Within the first few days, I figured this opens the playing field to new bands and artists then I looked at the streaming hits of the acts that have backing advertising etc to acts that barely have a thousand plays. In the constant stream of music, some bands I did enjoy listening to are barely a blip on the screen compared to the so-called hip and popular “Taylor Swift” & “Ed Sheeran” who have a ridiculous amount of streaming hits. However, having a closer microscopic look at the streaming side I discovered it doesn’t pay as well as you would think. BBC Radio One has £37.76 as the average payment per play. On Spotify’s payroll, it’s far worse; an extremist low-level pay. From January 2016, it is $0.00022288 per stream and that is just for the regular service. The premium numbers are $0.00066481per stream not much better.
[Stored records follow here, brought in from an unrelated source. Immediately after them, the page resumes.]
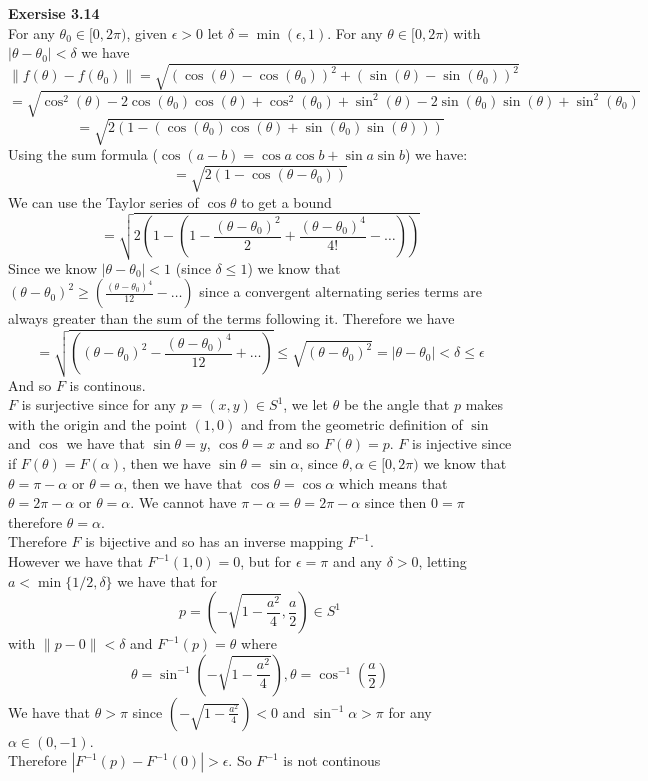 \documentclass[12pt]{article}
\newenvironment{ques}[1]{\textbf{Exersise #1}\vspace{1 mm}\\ }{\bigskip}
\theoremstyle{definition}
\renewcommand{\l}{\left }
\renewcommand{\r}{\right }
\newcommand{\s}{\sin}
\renewcommand{\c}{\cos}
\renewcommand{\t}{\theta}
\renewcommand{\a}{\alpha}
\newcommand{\norm}[1]{\left\lVert#1\right\rVert}
\begin{document}
\begin{ques}{3.14}
	For any $\theta_0 \in [0,2\pi)$, given $\epsilon > 0$ let $\delta =
	\min(\epsilon, 1)$.
	For any $\theta \in [0,2\pi)$ with $|\theta - \theta_0| < \delta$ we
	have 
	$$\lVert f(\theta) - f(\theta_0) \rVert = \sqrt{(\cos(\theta) -
	\cos(\theta_0))^2 + (\sin(\theta) - \sin(\theta_0))^2}$$
	$$= \sqrt{\cos^2(\theta) - 2\cos(\theta_0)\cos(\theta) +
	\cos^2(\theta_0) +\sin^2(\theta) - 2\sin(\theta_0)\sin(\theta) +
	\sin^2(\theta_0)}$$
	$$= \sqrt{2(1 - (\cos(\theta_0)\cos(\theta) + \sin(\theta_0)\sin(\theta)))}$$
	Using the sum formula ($\cos(a - b) = \cos a\cos b + \sin a \sin b$) we have:
	$$= \sqrt{2(1 - \cos(\theta - \theta_0))}$$
	We can use the Taylor series of $\c \theta$ to get a bound 
	$$= \sqrt{2\l(1 - \l(1 - \frac {(\t - \t_0)^2}{2} + \frac{(\t -
	\t_0)^4}{4!} - \dots \r )\r ) }$$
	Since we know $|\t - \t_0| < 1$ (since $\delta \leq 1$) we know that
	$(\t - \t_0)^2 \geq \l(\frac{(\t - \t_0)^4}{12} - \dots \r )$ since a
	convergent alternating series terms are always greater than the sum of
	the terms following it. Therefore we have
	$$ = \sqrt{\l((\t - \t_0)^2 - \frac{(\t -
	\t_0)^4}{12} + \dots \r )} \leq \sqrt{(\t - \t_0)^2} = |\t - \t_0| <
	\delta \leq \epsilon$$
	And so $F$ is continous.\\
	$F$ is surjective since for any $p = (x,y) \in S^1$, we let $\t$ be the
	angle that $p$ makes with the origin and the point $(1,0)$ and from the
	geometric definition of $\s$ and $\c$ we have that $\s \t = y$, $\c \t
	= x$ and so $F(\t) = p$. $F$ is injective since if $F(\t) = F(\a)$,
	then we have $\s \t = \s \a$, since $\t, \a \in [0, 2\pi)$ we know that
	$\t = \pi - \a$ or $\t = \a$, then we have that $\c \t = \c \a$ which
	means that $\t = 2\pi - \a$ or $\t = \a$. We cannot have $\pi - \a = \t
	= 2\pi - \a$ since then $0 = \pi$ therefore $\t = \a$.\\
	Therefore $F$ is bijective and so has an inverse mapping $F^{-1}$.\\
	However we have that $F^{-1}(1,0) = 0$, but for $\epsilon = \pi$ and
	any $\delta > 0$, letting $a < \min \{1/2, \delta\}$ we have that for
	$$ p = \l(-\sqrt{1 - \frac{a^2}{4}} , \frac a 2 \r) \in S^1$$
	with $\norm{p - 0} < \delta$ and $F^{-1}(p) = \t$ where
	$$\t = \sin^{-1}\l(-\sqrt{1 - \frac{a^2}{4}}\r), \t = \c^{-1} \l( \frac a 2 \r) $$
	We have that $\t > \pi$ since $\l(-\sqrt{1 - \frac{a^2}{4}}\r) < 0$ and
	$\s^{-1} \a > \pi$ for any $\a \in (0, -1)$.\\
	Therefore $|F^{-1}(p) - F^{-1}(0)| > \epsilon$. So $F^{-1}$ is not
	continous
	
\end{ques}
\end{document}
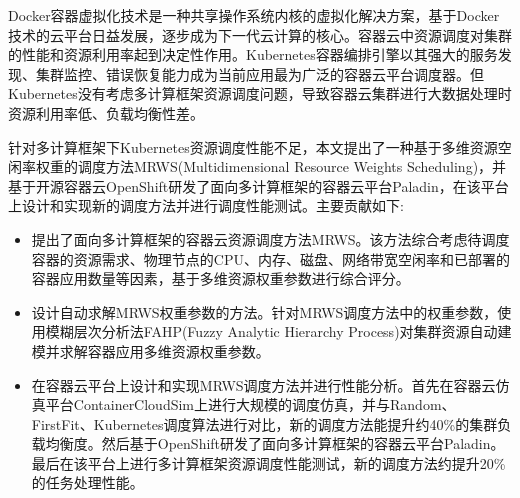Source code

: \begin{cabstract}
  Docker容器虚拟化技术是一种共享操作系统内核的虚拟化解决方案，基于Docker技术的云平台日益发展，逐步成为下一代云计算的核心。容器云中资源调度对集群的性能和资源利用率起到决定性作用。Kubernetes容器编排引擎以其强大的服务发现、集群监控、错误恢复能力成为当前应用最为广泛的容器云平台调度器。但Kubernetes没有考虑多计算框架资源调度问题，导致容器云集群进行大数据处理时资源利用率低、负载均衡性差。
  
  针对多计算框架下Kubernetes资源调度性能不足，本文提出了一种基于多维资源空闲率权重的调度方法MRWS(Multidimensional Resource Weights Scheduling)，并基于开源容器云OpenShift研发了面向多计算框架的容器云平台Paladin，在该平台上设计和实现新的调度方法并进行调度性能测试。主要贡献如下:
  \begin{itemize}
  	\item 提出了面向多计算框架的容器云资源调度方法MRWS。该方法综合考虑待调度容器的资源需求、物理节点的CPU、内存、磁盘、网络带宽空闲率和已部署的容器应用数量等因素，基于多维资源权重参数进行综合评分。
  	\item 设计自动求解MRWS权重参数的方法。针对MRWS调度方法中的权重参数，使用模糊层次分析法FAHP(Fuzzy Analytic Hierarchy Process)对集群资源自动建模并求解容器应用多维资源权重参数。
  	\item 在容器云平台上设计和实现MRWS调度方法并进行性能分析。首先在容器云仿真平台ContainerCloudSim上进行大规模的调度仿真，并与Random、FirstFit、Kubernetes调度算法进行对比，新的调度方法能提升约40\%的集群负载均衡度。然后基于OpenShift研发了面向多计算框架的容器云平台Paladin。最后在该平台上进行多计算框架资源调度性能测试，新的调度方法约提升20\%的任务处理性能。
  \end{itemize}
\end{cabstract}


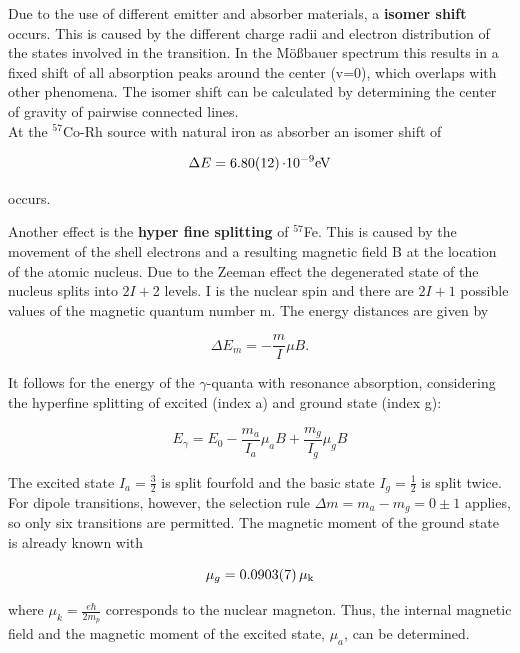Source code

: 

Due to the use of different emitter and absorber materials, a \textbf{isomer shift} occurs. This is caused by the different charge radii and electron distribution of the states involved in the transition.
 In the Mößbauer spectrum this results in a fixed shift of all absorption peaks around  the center (v=0), which overlaps with other phenomena. The isomer shift can be calculated by determining the center of gravity of pairwise connected lines. \\
At the $^{57}$Co-Rh source with natural iron as absorber an isomer shift of

\begin{equation}
\label{eq:isofe}
\Delta E = \SI{6.80 \pm 0.12}{\cdot 10^{-9} eV}
\end{equation}

occurs.

Another effect is the \textbf{hyper fine splitting} of $^{57}$Fe. This is caused by the movement of the shell electrons and a resulting magnetic field B at the location of the atomic nucleus.
Due to the Zeeman effect the degenerated state of the nucleus splits into $2I + $2 levels. I is the nuclear spin and there are $2I+1$ possible values of the magnetic quantum number m. The energy distances are given by

\begin{equation}
\label{eq:hyp1}
\Delta E_m = -\frac{m}{I} \mu B.
\end{equation}

It follows for the energy of the $\gamma$-quanta with resonance absorption, considering the hyperfine splitting of excited (index a) and ground state (index g):

\begin{equation}
   E_{\gamma} = E_0 - \frac{m_a}{I_a}\mu_aB + \frac{m_g}{I_g}\mu_gB
\end{equation}

The excited state $I_a = \frac{3}{2}$ is split fourfold and the basic state $I_g =\frac{1}{2}$ is split twice.
For dipole transitions, however, the selection rule $\Delta m = m_a -m_g = 0\pm1$ applies, so only six transitions are permitted. The magnetic moment of the ground state is already known with

\begin{equation}
    \mu_g = \SI{0.0903\pm 0.0007}{\mu_k}
\end{equation}

where $\mu_k=\frac{e \hbar}{2m_p} $ corresponds to the nuclear magneton. Thus, the internal magnetic field and the magnetic moment of the excited state, $\mu_a$, can be determined.

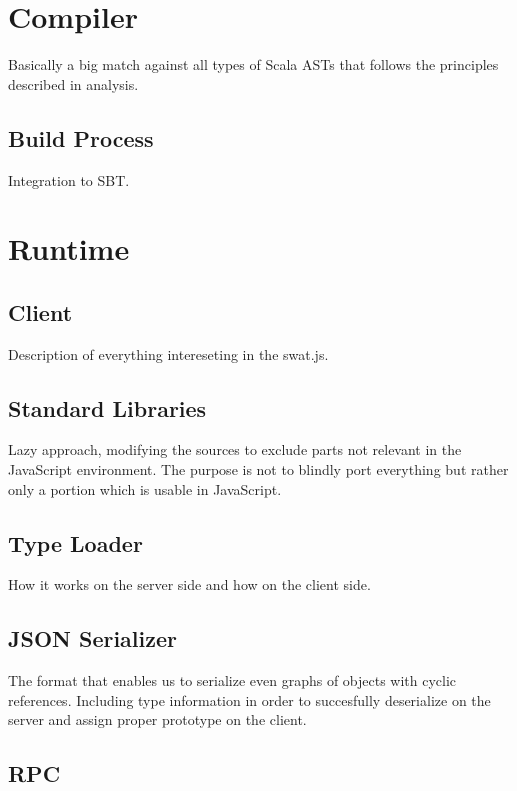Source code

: \documentclass[12pt,a4paper]{report}
\begin{document}
\section{Compiler}

Basically a big match against all types of Scala ASTs that follows the principles described in analysis.

\subsection{Build Process}

Integration to SBT.

\section{Runtime}

\subsection{Client}

Description of everything intereseting in the swat.js.

\subsection{Standard Libraries}

Lazy approach, modifying the sources to exclude parts not relevant in the JavaScript environment. The purpose is not to blindly port everything but rather only a portion which is usable in JavaScript.

\subsection{Type Loader}

How it works on the server side and how on the client side.

\subsection{JSON Serializer}

The format that enables us to serialize even graphs of objects with cyclic references. Including type information in order to succesfully deserialize on the server and assign proper prototype on the client.

\subsection{RPC}
\end{document}
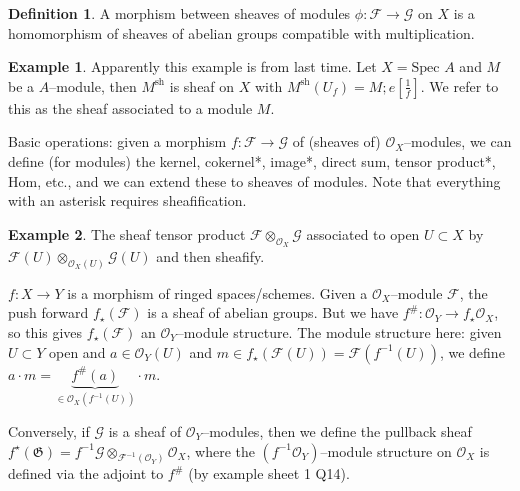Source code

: \documentclass{article}
\theoremstyle{definition}
\newtheorem{example}{Example}[section]
\newtheorem{defn}{Definition}[section]
\begin{document}
\begin{defn}
    A morphism between sheaves of modules $\phi : \mathcal{F} \to \mathcal{G}$ on $X$ is a homomorphism of sheaves of abelian groups compatible with multiplication.
\end{defn}
\begin{example}
    Apparently this example is from last time. Let $X = \text{Spec }A$ and $M$ be a $A$--module, then $M^{\text{sh}}$ is sheaf on $X$ with $M^{\text{sh}}(U_f) = M;e[\frac{1}{f}]$. We refer to this as the sheaf associated to a module $M$.
\end{example}

Basic operations: given a morphism $f : \mathcal{F} \to \mathcal{G}$ of (sheaves of) $\mathcal{O}_X$--modules, we can define (for modules) the kernel, cokernel*, image*, direct sum, tensor product*, Hom, etc., and we can extend these to sheaves of modules. Note that everything with an asterisk requires sheafification.
\begin{example}
    The sheaf tensor product $\mathcal{F} \otimes_{\mathcal{O}_X} \mathcal{G}$ associated to open $U \subset X$ by $\mathcal{F}(U) \otimes_{\mathcal{O}_X(U)} \mathcal{G}(U)$ and then sheafify. 
\end{example}
$f : X \to Y$ is a morphism of ringed spaces/schemes. Given a $\mathcal{O}_X$--module $\mathcal{F}$, the push forward $f_{\star}(\mathcal{F})$ is a sheaf of abelian groups. But we have $f^{\#} : \mathcal{O}_Y \to f_{\star}\mathcal{O}_X$, so this gives $f_{\star}(\mathcal{F})$ an $\mathcal{O}_Y$--module structure. The module structure here: given $U \subset Y$ open and $a \in \mathcal{O}_Y(U)$ and $m \in f_{\star}(\mathcal{F}(U)) = \mathcal{F}(f^{-1}(U))$, we define $a\cdot m = \underbrace{f^{\#}(a)}_{\in \mathcal{O}_X(f^{-1}(U))} \cdot m$.
\vspace{1mm}
 
Conversely, if $\mathcal{G}$ is a sheaf of $\mathcal{O}_Y$--modules, then we define the pullback sheaf $f^{\star}(\mathfrak{G}) = f^{-1} \mathcal{G} \otimes_{\mathcal{F}^{-1}(\mathcal{O}_Y)} \mathcal{O}_X$, where the $(f^{-1}\mathcal{O}_Y)$--module structure on $\mathcal{O}_X$ is defined via the adjoint to $f^{\#}$ (by example sheet 1 Q14).
\end{document}
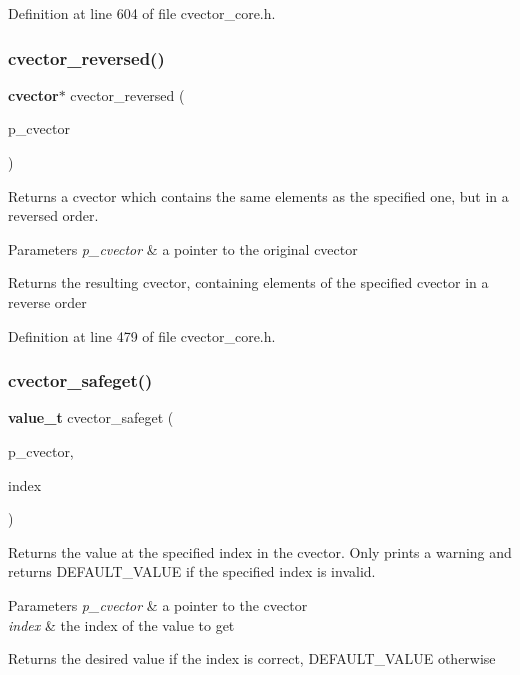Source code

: Definition at line 604 of file cvector\+\_\+core.\+h.

\mbox{\label{cvector__core_8h_af9185ec558ef030b082daee234f9312a}} 
\subsubsection{cvector\+\_\+reversed()}
{\footnotesize\ttfamily \textbf{ cvector}$\ast$ cvector\+\_\+reversed (\begin{DoxyParamCaption}\item[{\textbf{ cvector} $\ast$}]{p\+\_\+cvector }\end{DoxyParamCaption})}

Returns a cvector which contains the same elements as the specified one, but in a reversed order. 
\begin{DoxyParams}{Parameters}
{\em p\+\_\+cvector} & a pointer to the original cvector \\
\hline
\end{DoxyParams}
\begin{DoxyReturn}{Returns}
the resulting cvector, containing elements of the specified cvector in a reverse order 
\end{DoxyReturn}


Definition at line 479 of file cvector\+\_\+core.\+h.

\mbox{\label{cvector__core_8h_a41b0ee17ac9cdc9967afb1dca8f9236a}} 
\subsubsection{cvector\+\_\+safeget()}
{\footnotesize\ttfamily \textbf{ value\+\_\+t} cvector\+\_\+safeget (\begin{DoxyParamCaption}\item[{\textbf{ cvector} $\ast$}]{p\+\_\+cvector,  }\item[{\textbf{ index\+\_\+t}}]{index }\end{DoxyParamCaption})}

Returns the value at the specified index in the cvector. Only prints a warning and returns D\+E\+F\+A\+U\+L\+T\+\_\+\+V\+A\+L\+UE if the specified index is invalid. 
\begin{DoxyParams}{Parameters}
{\em p\+\_\+cvector} & a pointer to the cvector \\
\hline
{\em index} & the index of the value to get \\
\hline
\end{DoxyParams}
\begin{DoxyReturn}{Returns}
the desired value if the index is correct, D\+E\+F\+A\+U\+L\+T\+\_\+\+V\+A\+L\+UE otherwise 
\end{DoxyReturn}


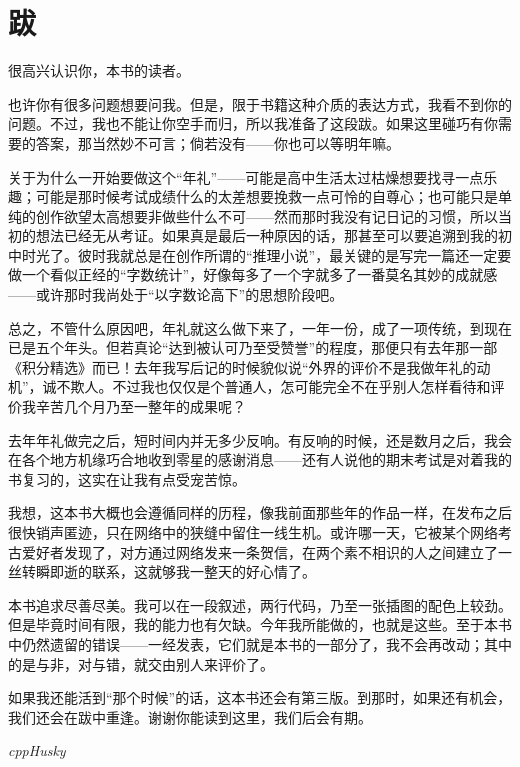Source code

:\chapter*{跋}
很高兴认识你，本书的读者。\par
也许你有很多问题想要问我。但是，限于书籍这种介质的表达方式，我看不到你的问题。不过，我也不能让你空手而归，所以我准备了这段跋。如果这里碰巧有你需要的答案，那当然妙不可言；倘若没有——你也可以等明年嘛。\par
关于为什么一开始要做这个``年礼''——可能是高中生活太过枯燥想要找寻一点乐趣；可能是那时候考试成绩什么的太差想要挽救一点可怜的自尊心；也可能只是单纯的创作欲望太高想要非做些什么不可——然而那时我没有记日记的习惯，所以当初的想法已经无从考证。如果真是最后一种原因的话，那甚至可以要追溯到我的初中时光了。彼时我就总是在创作所谓的``推理小说''，最关键的是写完一篇还一定要做一个看似正经的``字数统计''，好像每多了一个字就多了一番莫名其妙的成就感——或许那时我尚处于``以字数论高下''的思想阶段吧。\par
总之，不管什么原因吧，年礼就这么做下来了，一年一份，成了一项传统，到现在已是五个年头。但若真论``达到被认可乃至受赞誉''的程度，那便只有去年那一部《积分精选》而已！去年我写后记的时候貌似说``外界的评价不是我做年礼的动机''，诚不欺人。不过我也仅仅是个普通人，怎可能完全不在乎别人怎样看待和评价我辛苦几个月乃至一整年的成果呢？\par
去年年礼做完之后，短时间内并无多少反响。有反响的时候，还是数月之后，我会在各个地方机缘巧合地收到零星的感谢消息——还有人说他的期末考试是对着我的书复习的，这实在让我有点受宠苦惊。\par
我想，这本书大概也会遵循同样的历程，像我前面那些年的作品一样，在发布之后很快销声匿迹，只在网络中的狭缝中留住一线生机。或许哪一天，它被某个网络考古爱好者发现了，对方通过网络发来一条贺信，在两个素不相识的人之间建立了一丝转瞬即逝的联系，这就够我一整天的好心情了。\par
本书追求尽善尽美。我可以在一段叙述，两行代码，乃至一张插图的配色上较劲。但是毕竟时间有限，我的能力也有欠缺。今年我所能做的，也就是这些。至于本书中仍然遗留的错误——一经发表，它们就是本书的一部分了，我不会再改动；其中的是与非，对与错，就交由别人来评价了。\par
如果我还能活到``那个时候''的话，这本书还会有第三版。到那时，如果还有机会，我们还会在跋中重逢。谢谢你能读到这里，我们后会有期。\par
\begin{flushright}\textit{cppHusky}\end{flushright}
 So if we use our maths skills it would take about 150,419 streams to earn $100. As Ed Sheeran is the most streamed artist on Spotify with around 3, 1 billion so far.  Working out his earnings on the regular streaming service, Ed earns $690,928, which is an insane amount of money for streaming, but it isn’t even in the ballpark for the money radio royalties has. So for the average band they will be earning a mere pittance off Spotify. They might be a vast torrent of music but there is a flaw. It seems only the popular radio artist’s benefit from the service; it’s an overgrown allowance for select artists on top of their airplay royalties.  It operates like a third world system of music; it only seems to benefit certain parties while  other less popular artists work barely makes them 50p. It should all be equal pay but then again screwing artists has never gone out of fashion.

Spotify makes its money from mainly advertising revenue and a paid subscription tier; advertisers pay money for exposure during songs of non-premium users for income. But ironically Spotify struggles to make money and many analysts have speculated the end of free streaming on not only on Spotify but YouTube as well, I don’t see this happening without a fight in the future.

The main thing Spotify can’t replace is actually owning the album, the joy of holding physical copy. With Spotify you can’t go over the liner notes soaking up the kernels of information contained in them; the instruments used, where and when it was recorded, the musicians involved, the personal thanks from the band, stories about the song, the lyrics to read while listening and the artwork. Spotify cannot give you the experience of that.

Despite the innovation of Spotify, it will take a lot of time for it to create a sustainable income that can help artists thrive and not just benefit the artists who have had millions in advertising to get them ahead of their “competition.” I noticed recently on buses Ads for Spotify, and I thought to myself. For a company that is supposedly losing money. Could they have not used the money to actually pay royalties to artists who needed it? Instead of plastering, All Saints & Phil Collins faces on the side of buses.

 For your cult, niche and new bands and solo artists the best way to support them is to buy the album physically, but most people sadly want it free. This musical sea may be vast, deep, and alluring but there is always a price to it.